Posted by Anthony Lucci | July 12, 2007 1:15 PM
Posted on July 12, 2007 13:15
By definition the future "hegemonic" class of the United States has always come from our colleges and the officer classes of the military. Given the origins at Yale (oops Harvard), the initial limitation to .edu, and the later limitation to invitees from .edu to college-bound high schoolers, there would have been an enormous selection bias embedded in who could actually get into facebook. Even with a later removal of such limitations, there would be an embedded 'tradition' from the legacy membership.
I'm a bit old for facebook, but I have had a MySpace account for over a year. MySpace is purely and simply a commercial endeavour. It is trashy, flashy, and as subtle as a neon lit strip in Las Vegas, Hong Kong, or Shanghai. It is designed to attract, engage, and sell. The fact that it provides social networking capability is almost coincidental. That is not intended as a criticism, but as an observation. Once again there is an element of self-selection involved. A person engages with MySpace to 'interact'. I find the idea of adding musicians, authors, and entertainers as 'friends' to be somewhat pointless. That said, it would appear that a great many MySpace inhabitants feel differently. The idea of building a massive network of 'friends' to impress others is also foreign to me, but not to others. People who are interested in building these networks, interacting in these ways, and showing off their connections and networks will be attracted to MySpace.
Overall, my initial assessment of the social layering you detect in facebook and MySpace is that it results from inherent selection biases, both initial and systemic. Facebook by intent was built upon the future leaders of the U.S., i.e. college students and the college-bound, and the people they chose (choose?) to invite into facebook.
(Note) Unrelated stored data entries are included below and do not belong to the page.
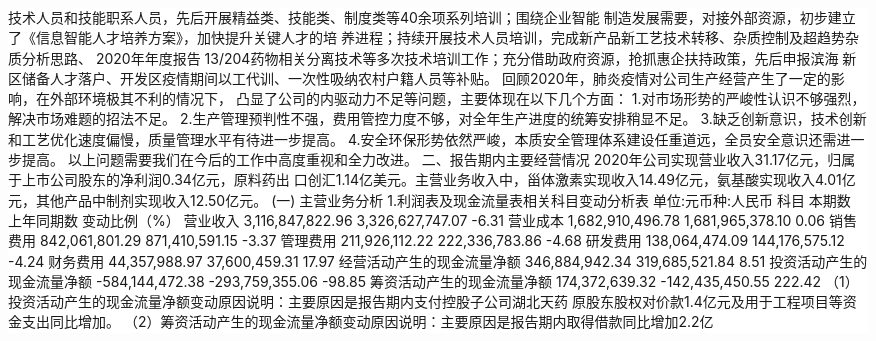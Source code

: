 技术人员和技能职系人员，先后开展精益类、技能类、制度类等40余项系列培训；围绕企业智能
制造发展需要，对接外部资源，初步建立了《信息智能人才培养方案》，加快提升关键人才的培
养进程；持续开展技术人员培训，完成新产品新工艺技术转移、杂质控制及超趋势杂质分析思路、
2020年年度报告
13/204药物相关分离技术等多次技术培训工作；充分借助政府资源，抢抓惠企扶持政策，先后申报滨海
新区储备人才落户、开发区疫情期间以工代训、一次性吸纳农村户籍人员等补贴。
回顾2020年，肺炎疫情对公司生产经营产生了一定的影响，在外部环境极其不利的情况下，
凸显了公司的内驱动力不足等问题，主要体现在以下几个方面：
1.对市场形势的严峻性认识不够强烈，解决市场难题的招法不足。
2.生产管理预判性不强，费用管控力度不够，对全年生产进度的统筹安排稍显不足。
3.缺乏创新意识，技术创新和工艺优化速度偏慢，质量管理水平有待进一步提高。
4.安全环保形势依然严峻，本质安全管理体系建设任重道远，全员安全意识还需进一步提高。
以上问题需要我们在今后的工作中高度重视和全力改进。
二、报告期内主要经营情况
2020年公司实现营业收入31.17亿元，归属于上市公司股东的净利润0.34亿元，原料药出
口创汇1.14亿美元。主营业务收入中，甾体激素实现收入14.49亿元，氨基酸实现收入4.01亿
元，其他产品中制剂实现收入12.50亿元。
(一)
主营业务分析
1.利润表及现金流量表相关科目变动分析表
单位:元币种:人民币
科目
本期数
上年同期数
变动比例（%）
营业收入
3,116,847,822.96
3,326,627,747.07
-6.31
营业成本
1,682,910,496.78
1,681,965,378.10
0.06
销售费用
842,061,801.29
871,410,591.15
-3.37
管理费用
211,926,112.22
222,336,783.86
-4.68
研发费用
138,064,474.09
144,176,575.12
-4.24
财务费用
44,357,988.97
37,600,459.31
17.97
经营活动产生的现金流量净额
346,884,942.34
319,685,521.84
8.51
投资活动产生的现金流量净额
-584,144,472.38
-293,759,355.06
-98.85
筹资活动产生的现金流量净额
174,372,639.32
-142,435,450.55
222.42
（1）投资活动产生的现金流量净额变动原因说明：主要原因是报告期内支付控股子公司湖北天药
原股东股权对价款1.4亿元及用于工程项目等资金支出同比增加。
（2）筹资活动产生的现金流量净额变动原因说明：主要原因是报告期内取得借款同比增加2.2亿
MySpace is promiscuous (technical, not sexual definition), commercial, and targets 'consumers'.
If you visited a college, and then visited DisneyWorld, and did a comparison of the people you met in each place, you might find the same sort of social stratification that you find in facebook and MySpace.
Posted by Rene C | July 12, 2007 2:41 PM
Posted on July 12, 2007 14:41
Hi Danah --
You've got a lot to say, and you do great analysis, and for the most part, you express yourself very well.
A good move for you, though, since you're an academician and a writer, would be to take a course on writing. Yes, I understand this wasn't a serious piece of academic research, and that it's more of a thoughtful informal essay. But for something as widely read is this piece is, a little more polish would have been a good thing.
A good place to start would be by keeping the term "hopefully" out of all your written communications. We all say it when we're speaking, but in written English at any level, it's bad news. It doesn't mean the same thing as "I hope," although people seem to think it does.
Posted by Snerd | July 13, 2007 11:27 AM
Posted on July 13, 2007 11:27
Your description of MySpace kids as "art fags" and queer kids is deeply offensive. I not that you didn't sau niggahs or kike kids however. A little typical jap slant. Grow up and read a book.
Posted by Alan Carrier | July 13, 2007 12:20 PM
Posted on July 13, 2007 12:20
Just wanted to say, great essay! I go to a high school of MySpacers, and I'm in an orchestra of FaceBookers(?), and your observations confirmed many subconscious suspicions I've had about differences in the two groups. Also, thanks for keepin' it real, as it were, by using imagery more people can identify with rather than hard facts and figures that would be less informative on this subject.